**PROBLEM REQUIREMENTS**
Pick out every line in the data below that holds "than".

**DATA**
____

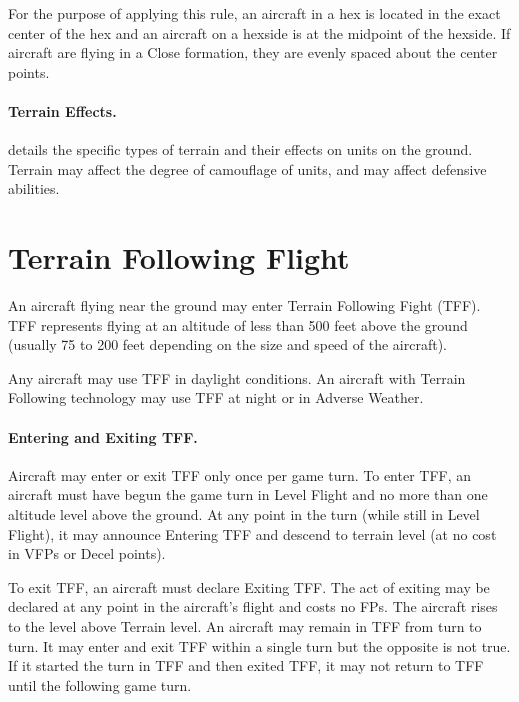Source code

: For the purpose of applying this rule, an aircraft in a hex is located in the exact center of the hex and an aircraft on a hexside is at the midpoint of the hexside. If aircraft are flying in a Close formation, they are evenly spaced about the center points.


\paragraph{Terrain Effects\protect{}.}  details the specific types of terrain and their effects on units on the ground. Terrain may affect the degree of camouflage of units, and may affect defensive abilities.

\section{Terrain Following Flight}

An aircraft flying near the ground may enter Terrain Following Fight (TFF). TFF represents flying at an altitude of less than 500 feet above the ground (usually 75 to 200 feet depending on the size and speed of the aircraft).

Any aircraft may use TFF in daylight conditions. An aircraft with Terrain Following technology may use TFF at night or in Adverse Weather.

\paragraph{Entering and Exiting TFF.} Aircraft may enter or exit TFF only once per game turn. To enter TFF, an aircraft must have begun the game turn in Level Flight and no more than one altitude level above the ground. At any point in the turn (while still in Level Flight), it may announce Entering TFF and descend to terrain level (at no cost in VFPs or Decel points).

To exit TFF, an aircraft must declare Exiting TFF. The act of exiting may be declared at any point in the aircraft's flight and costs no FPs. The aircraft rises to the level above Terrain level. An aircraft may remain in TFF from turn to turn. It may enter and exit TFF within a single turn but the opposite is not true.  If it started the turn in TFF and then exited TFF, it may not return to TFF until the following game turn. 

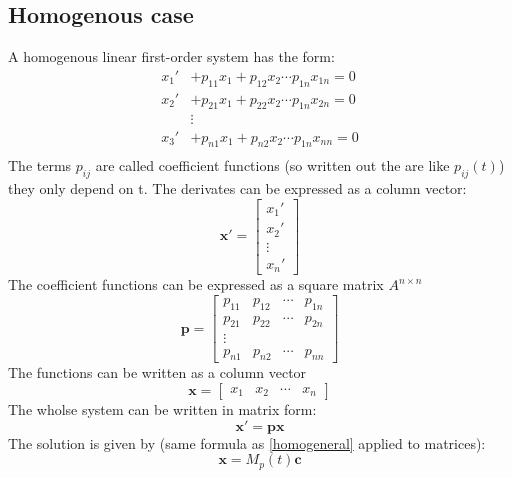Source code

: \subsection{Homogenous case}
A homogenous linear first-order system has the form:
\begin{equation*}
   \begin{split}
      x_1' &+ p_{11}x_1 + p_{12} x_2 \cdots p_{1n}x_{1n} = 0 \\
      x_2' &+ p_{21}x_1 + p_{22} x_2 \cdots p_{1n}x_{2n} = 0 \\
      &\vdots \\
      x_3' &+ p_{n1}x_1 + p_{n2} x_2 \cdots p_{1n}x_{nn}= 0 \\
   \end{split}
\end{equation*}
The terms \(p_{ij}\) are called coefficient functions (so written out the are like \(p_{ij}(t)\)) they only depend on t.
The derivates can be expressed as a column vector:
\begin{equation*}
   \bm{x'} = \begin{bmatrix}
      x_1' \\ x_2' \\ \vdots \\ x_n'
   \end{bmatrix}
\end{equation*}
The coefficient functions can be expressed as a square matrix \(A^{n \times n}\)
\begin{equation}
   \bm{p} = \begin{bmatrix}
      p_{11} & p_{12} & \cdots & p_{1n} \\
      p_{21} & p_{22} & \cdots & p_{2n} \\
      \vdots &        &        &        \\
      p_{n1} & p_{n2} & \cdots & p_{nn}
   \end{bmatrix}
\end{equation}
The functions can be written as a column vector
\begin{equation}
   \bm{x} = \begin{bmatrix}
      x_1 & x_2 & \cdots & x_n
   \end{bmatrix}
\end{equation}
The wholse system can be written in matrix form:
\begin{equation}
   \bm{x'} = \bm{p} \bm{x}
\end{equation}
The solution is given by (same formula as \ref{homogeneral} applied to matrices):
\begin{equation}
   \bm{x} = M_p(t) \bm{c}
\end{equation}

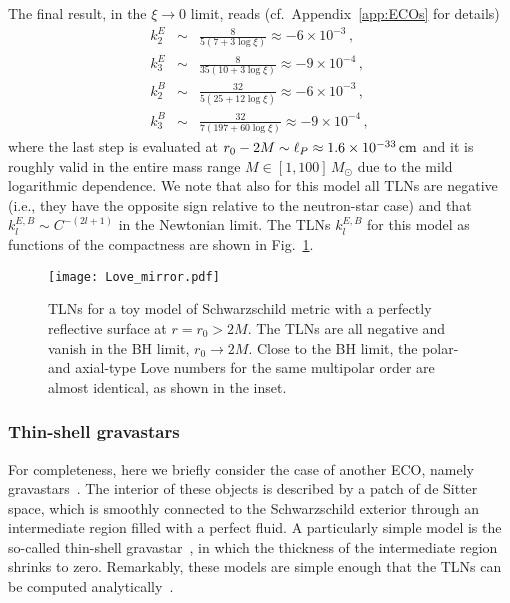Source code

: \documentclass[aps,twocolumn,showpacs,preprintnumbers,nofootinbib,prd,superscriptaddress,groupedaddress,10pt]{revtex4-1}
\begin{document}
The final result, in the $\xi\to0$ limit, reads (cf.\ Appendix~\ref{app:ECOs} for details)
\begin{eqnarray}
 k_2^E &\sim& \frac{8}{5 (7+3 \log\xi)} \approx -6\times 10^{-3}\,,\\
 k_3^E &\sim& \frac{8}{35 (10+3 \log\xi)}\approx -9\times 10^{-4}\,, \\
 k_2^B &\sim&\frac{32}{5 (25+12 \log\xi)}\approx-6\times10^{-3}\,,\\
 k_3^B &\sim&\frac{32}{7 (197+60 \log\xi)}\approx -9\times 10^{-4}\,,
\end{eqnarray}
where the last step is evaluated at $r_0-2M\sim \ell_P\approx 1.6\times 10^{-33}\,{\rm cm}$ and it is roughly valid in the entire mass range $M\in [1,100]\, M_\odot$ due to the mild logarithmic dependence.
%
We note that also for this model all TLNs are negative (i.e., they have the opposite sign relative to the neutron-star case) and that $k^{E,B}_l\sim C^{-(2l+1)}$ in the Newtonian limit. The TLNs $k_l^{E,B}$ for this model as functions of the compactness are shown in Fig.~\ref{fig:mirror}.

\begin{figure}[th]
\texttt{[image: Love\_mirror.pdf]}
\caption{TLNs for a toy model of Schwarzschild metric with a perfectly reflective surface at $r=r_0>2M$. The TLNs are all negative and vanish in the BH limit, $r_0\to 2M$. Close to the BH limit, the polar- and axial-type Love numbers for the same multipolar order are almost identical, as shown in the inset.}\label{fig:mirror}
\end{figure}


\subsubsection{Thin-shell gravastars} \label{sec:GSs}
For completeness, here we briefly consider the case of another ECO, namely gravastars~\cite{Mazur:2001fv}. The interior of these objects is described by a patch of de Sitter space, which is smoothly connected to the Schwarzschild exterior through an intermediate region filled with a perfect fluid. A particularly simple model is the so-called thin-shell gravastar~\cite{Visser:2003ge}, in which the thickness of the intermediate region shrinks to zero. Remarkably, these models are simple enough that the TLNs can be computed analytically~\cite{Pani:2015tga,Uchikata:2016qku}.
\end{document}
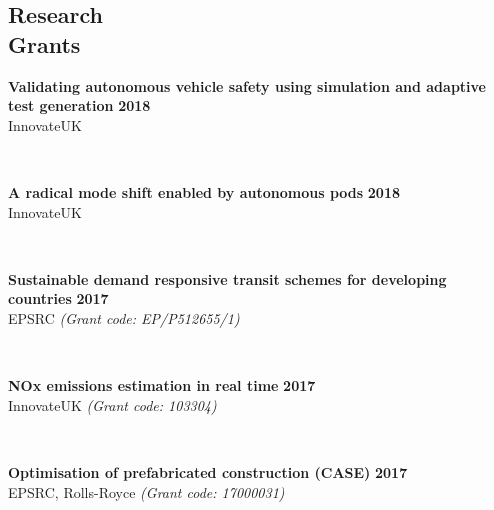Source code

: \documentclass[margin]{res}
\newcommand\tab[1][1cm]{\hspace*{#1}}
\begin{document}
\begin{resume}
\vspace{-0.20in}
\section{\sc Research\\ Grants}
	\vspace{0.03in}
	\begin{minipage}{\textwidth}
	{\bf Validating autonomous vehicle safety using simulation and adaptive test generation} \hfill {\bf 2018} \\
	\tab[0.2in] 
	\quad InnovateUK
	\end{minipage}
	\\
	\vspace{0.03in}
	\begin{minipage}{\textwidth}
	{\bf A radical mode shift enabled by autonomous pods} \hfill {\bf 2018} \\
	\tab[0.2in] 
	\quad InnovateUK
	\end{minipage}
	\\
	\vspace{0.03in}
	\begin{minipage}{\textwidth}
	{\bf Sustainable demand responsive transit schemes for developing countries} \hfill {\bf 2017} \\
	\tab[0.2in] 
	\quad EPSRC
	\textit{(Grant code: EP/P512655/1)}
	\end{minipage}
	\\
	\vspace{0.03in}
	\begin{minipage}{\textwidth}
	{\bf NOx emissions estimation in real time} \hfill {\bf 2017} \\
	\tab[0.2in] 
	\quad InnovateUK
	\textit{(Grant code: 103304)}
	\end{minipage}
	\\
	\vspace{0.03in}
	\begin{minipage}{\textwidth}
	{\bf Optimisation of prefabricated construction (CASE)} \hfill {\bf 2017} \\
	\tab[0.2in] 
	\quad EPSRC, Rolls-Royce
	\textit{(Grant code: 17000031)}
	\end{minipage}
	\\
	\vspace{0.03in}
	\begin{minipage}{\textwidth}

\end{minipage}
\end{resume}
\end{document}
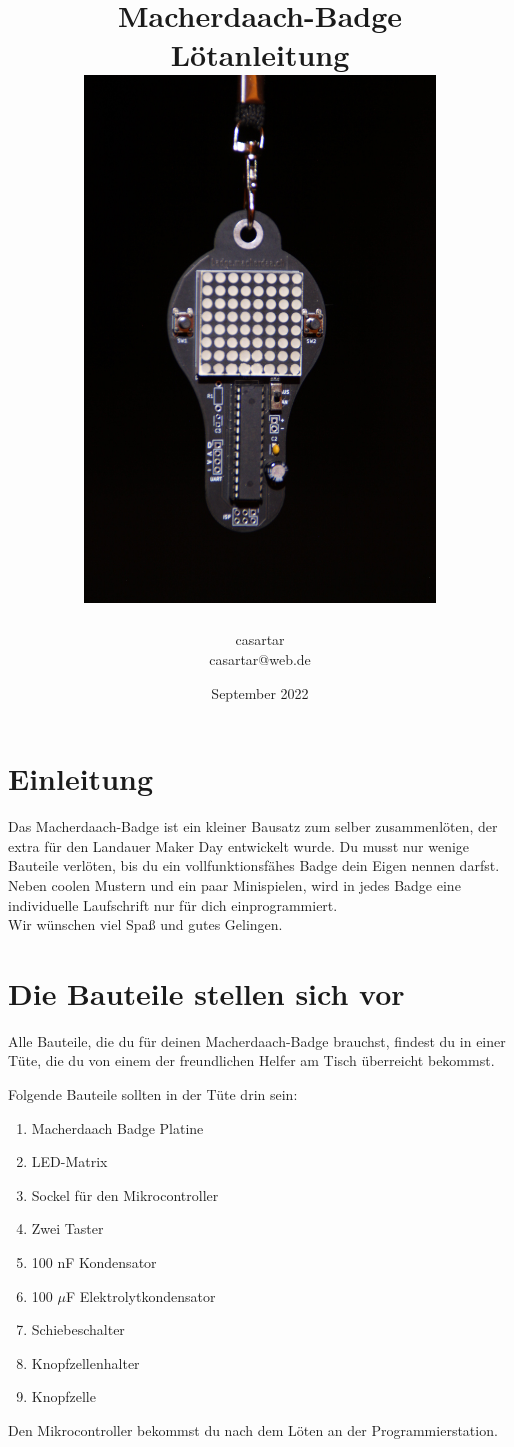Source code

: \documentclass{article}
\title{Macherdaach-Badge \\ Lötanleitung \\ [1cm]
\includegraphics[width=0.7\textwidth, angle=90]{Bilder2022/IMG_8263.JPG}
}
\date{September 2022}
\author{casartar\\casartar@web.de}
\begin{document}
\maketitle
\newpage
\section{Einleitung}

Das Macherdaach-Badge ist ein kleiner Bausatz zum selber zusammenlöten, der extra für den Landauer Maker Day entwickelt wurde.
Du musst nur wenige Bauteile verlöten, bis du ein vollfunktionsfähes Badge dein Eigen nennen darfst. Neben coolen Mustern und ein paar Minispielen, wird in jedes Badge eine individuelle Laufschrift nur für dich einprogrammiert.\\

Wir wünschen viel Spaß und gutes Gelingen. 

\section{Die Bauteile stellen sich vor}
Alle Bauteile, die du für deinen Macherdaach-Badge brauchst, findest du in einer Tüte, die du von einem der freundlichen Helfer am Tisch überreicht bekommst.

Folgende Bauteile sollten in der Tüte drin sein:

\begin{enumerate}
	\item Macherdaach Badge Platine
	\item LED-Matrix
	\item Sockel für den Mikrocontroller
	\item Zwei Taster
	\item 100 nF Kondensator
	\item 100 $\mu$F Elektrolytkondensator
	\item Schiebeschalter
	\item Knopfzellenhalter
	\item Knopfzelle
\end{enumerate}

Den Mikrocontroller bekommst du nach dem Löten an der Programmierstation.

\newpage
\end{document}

____

**THE COMPLETED TASK**
An aircraft flying near the ground may enter Terrain Following Fight (TFF). TFF represents flying at an altitude of less than 500 feet above the ground (usually 75 to 200 feet depending on the size and speed of the aircraft).
\paragraph{Entering and Exiting TFF.} Aircraft may enter or exit TFF only once per game turn. To enter TFF, an aircraft must have begun the game turn in Level Flight and no more than one altitude level above the ground. At any point in the turn (while still in Level Flight), it may announce Entering TFF and descend to terrain level (at no cost in VFPs or Decel points).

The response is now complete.